Saved entries
#####

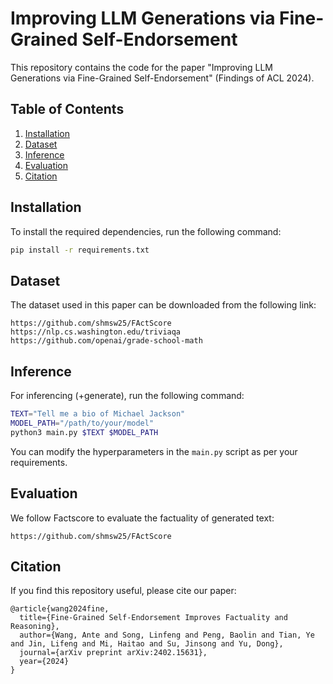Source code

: # Improving LLM Generations via Fine-Grained Self-Endorsement

This repository contains the code for the paper "Improving LLM Generations via Fine-Grained Self-Endorsement" (Findings of ACL 2024).

## Table of Contents

1. [Installation](#installation)
2. [Dataset](#dataset)
3. [Inference](#inference)
4. [Evaluation](#evaluation)
5. [Citation](#citation)

## Installation

To install the required dependencies, run the following command:

```bash
pip install -r requirements.txt
```

## Dataset

The dataset used in this paper can be downloaded from the following link:

```
https://github.com/shmsw25/FActScore
https://nlp.cs.washington.edu/triviaqa
https://github.com/openai/grade-school-math
```

## Inference

For inferencing (+generate), run the following command:

```bash
TEXT="Tell me a bio of Michael Jackson"
MODEL_PATH="/path/to/your/model"
python3 main.py $TEXT $MODEL_PATH
```

You can modify the hyperparameters in the `main.py` script as per your requirements.

## Evaluation

We follow Factscore to evaluate the factuality of generated text:

```
https://github.com/shmsw25/FActScore
```

## Citation

If you find this repository useful, please cite our paper:

```
@article{wang2024fine,
  title={Fine-Grained Self-Endorsement Improves Factuality and Reasoning},
  author={Wang, Ante and Song, Linfeng and Peng, Baolin and Tian, Ye and Jin, Lifeng and Mi, Haitao and Su, Jinsong and Yu, Dong},
  journal={arXiv preprint arXiv:2402.15631},
  year={2024}
}
```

#####

Read through the data and copy every line where "Generations" shows up.

## EXERCISE OUTPUT:
: # Improving LLM Generations via Fine-Grained Self-Endorsement
This repository contains the code for the paper "Improving LLM Generations via Fine-Grained Self-Endorsement" (Findings of ACL 2024).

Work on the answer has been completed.